Now that we're beyond the phase where companies slap up a Web page just to get something online and dot-com start-ups and dedicated dot-com divisions are the order of the day, the increased competition will start weeding out the winners and losers.

How will this work? Take the independent-trading sector, for example: With new digital exchanges going up left and right, businesses are starting to feel the competitive pressure. Two crucial forces are at work now in the world of start-up exchanges -- and sometimes those forces work against each other, says Bob Parker, vice president for electronic commerce at AMR Research Inc., in Boston.

To be successful, exchanges need to prove that they're independent, so buyers and sellers trust that they are getting a fair deal.

"One thing that's important is neutrality. You can't favor any buyer or supplier," Parker says. But at the same time, exchanges need liquidity -- or volume -- to attract more business.

"They have to bring a critical mass of buyers and suppliers to the exchange so people have lots of choices,"Parker says.

That's a hard balance to keep. Say you run a business-to-business exchange for the plastics industry. To keep buyers coming, you need to lure some of the big resin suppliers to the exchange. But the big suppliers may start asking for a piece of your company, or a financial lure, which calls your neutrality into question. Under this market dynamic, Parker suspects only two to three exchanges will survive in each vertical enterprise.

But there are plenty of niche opportunities left to fill. One up-and-coming trend is a focus on exchanges that not only do transactions for goods, but provide services -- such as a connection to financial services -- to make those transactions more valuable.

Another trend is the "whole move toward what we call 'customer-facing applications,' " says Varda Lief, a senior analyst at Forrester Research, in Cambridge, Massachusetts. These applications put an emphasis on getting to know how a business-to-business customer or partner works.

"We call that a networked model of the world," Lief says.

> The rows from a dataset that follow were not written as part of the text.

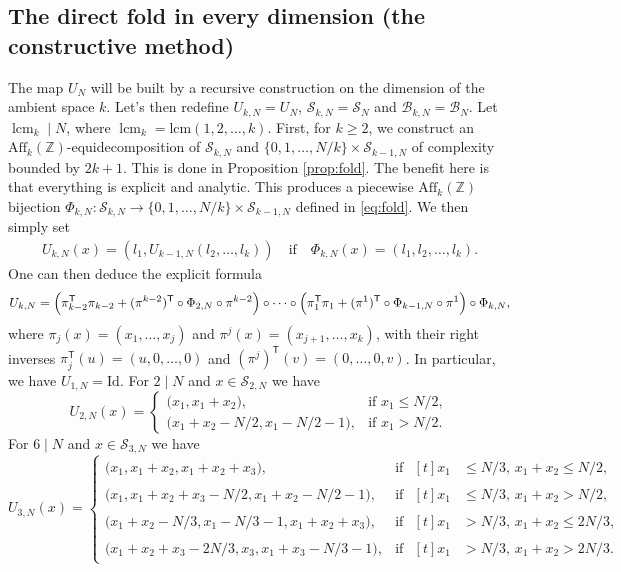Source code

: \documentclass[a4paper,reqno,12pt]{amsart}
\theoremstyle{plain}
\theoremstyle{plain}
\theoremstyle{remark}
\theoremstyle{plain}
\newcommand{\B}{\mathscr{B}}
\newcommand{\cS}{\mathscr{S}}
\newcommand{\aff}{\text{Aff}}
\newcommand{\Z}{\mathbb{Z}}
\newcommand{\lcmk}{\operatorname{lcm}_k}
\theoremstyle{plain}
\theoremstyle{plain}
\begin{document}
{\subsection{The direct fold in every dimension (the constructive method)}
The map $U_N$ will be built by a recursive construction on the dimension of the ambient space $k$.
{Let's} then {redefine} $U_{k,N}=U_N$, $\cS_{k,N}=\cS_N$ and $\B_{k,N}=\B_N$. Let $\lcmk \mid N$, where $\lcmk = \text{lcm}(1,2,\ldots,k)$. First{, for $k\geq2$,} we construct an $\aff_k(\Z)$-equidecomposition of $\cS_{k,N}$ and $\{0,1,\ldots,N/k\} \times \cS_{k-1,N}$ of complexity bounded by ${2k+1}$. This is done in Proposition \ref{prop:fold}. The benefit here is that everything is explicit and analytic. This produces a piecewise $\aff_k(\Z)$ bijection $\Phi_{k,N}: \cS_{k,N}\to \{0,1,\ldots,N/k\} \times \cS_{k-1,N}$ defined in \eqref{eq:fold}. We then simply set
\begin{align}\label{def:UN}
U_{k,N}(x) = (l_1,  U_{k-1,N}(l_2,\ldots,l_k) ) \quad \text{if} \quad \Phi_{k,N}(x) = (l_1,l_2,\ldots,l_k).
\end{align}
One can then  deduce the explicit formula
\begin{align*}
U_{k,N}
=
\Bigl(
\pi_{k-2}^{\mathsf T}\pi_{k-2}
+(\pi^{k-2})^{\mathsf T}\circ\Phi_{2,N}\circ\pi^{k-2}
\Bigr)\circ\cdots\circ
\Bigl(
\pi_1^{\mathsf T}\pi_1
+(\pi^1)^{\mathsf T}\circ\Phi_{k-1,N}\circ\pi^1
\Bigr)
\circ\Phi_{k,N},
\end{align*}
where $\pi_j(x)=(x_1,\ldots,x_j)$ and $\pi^j(x)=(x_{j+1},\ldots,x_k)$,  with their right inverses $\pi_j^{\mathsf T}(u)=(u,0,\ldots,0)$
and $(\pi^j)^{\mathsf T}(v)=(0,\ldots,0,v)$. In particular, we have $U_{1,N}=\mathrm{Id}$. For
$2\mid N$ and $x\in\cS_{2,N}$ we have
\[
U_{2,N}(x)=
\begin{cases}
\bigl(x_1,x_1+x_2\bigr),
& \text{if }x_1\leq N/2,\\
\bigl(x_1+x_2-N/2,x_1-N/2-1\bigr),
& \text{if }x_1>N/2.
\end{cases}
\]
For $6\mid N$ and $x\in\cS_{3,N}$ we have
\[
U_{3,N}(x)=
\begin{cases}
\bigl(x_1,x_1+x_2,x_1+x_2+x_3\bigr),
& \text{if }
  \begin{aligned}[t]
  x_1&\leq N/3,\, x_1+x_2\leq N/2,
  \end{aligned}\\[0mm]
\bigl(x_1,x_1+x_2+x_3-N/2,x_1+x_2-N/2-1\bigr),
& \text{if }
  \begin{aligned}[t]
  x_1&\leq N/3,\, x_1+x_2>N/2,
  \end{aligned}\\[0mm]
\bigl(x_1+x_2-N/3,x_1-N/3-1,x_1+x_2+x_3\bigr),
& \text{if }
  \begin{aligned}[t]
  x_1&>N/3,\, x_1+x_2\leq 2N/3,
  \end{aligned}\\[0mm]
\bigl(x_1+x_2+x_3-2N/3,x_3,x_1+x_3-N/3-1\bigr),
& \text{if }
  \begin{aligned}[t]
  x_1&>N/3,\, x_1+x_2>2N/3.
  \end{aligned}
\end{cases}
\]




}
\end{document}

So the future is shaping up to be about relationships: building them, keeping them, and forging them in a way that maintains certain critical business boundaries -- not particularly easy tasks for CTOs in a marketplace with constantly blurring boundaries.

Technologies to keep on your e-business radarAlong with privacy tools, digital cash, and security and directory technologies, CTOs are keeping a close watch on the following.

Wireless: "This is in the very early adopter stage, but the potential for high-end consumer and business use is almost unlimited," says David Holtzman, CTO at Network Solutions Inc.

Embedded chips in consumer goods: "As the price of 'smart chips' sinks under a penny, retailers will be able to collect more accurate information on consumer buying patterns by integrating these chips into the goods themselves. ... At the five-to eight-year point, more and more appliances will be able to interact with these networkable commodities ... to create 'smart homes,' " says Holtzman.

Caching: "Caching is going to be the No. 1 most important technology. We have to somehow evolve the database so that we can use them directly and not have to build all these caching layers on top of them to achieve performance, and make it easy to invalidate caches when required," says Andy Martin, CTO of Garden.com Inc..

Dynamic exchanges: "I believe that dynamic exchanges, and networks of vertical exchanges, will become the way to maximize value in the b-to-b space," says GoCargo's Jim Galley.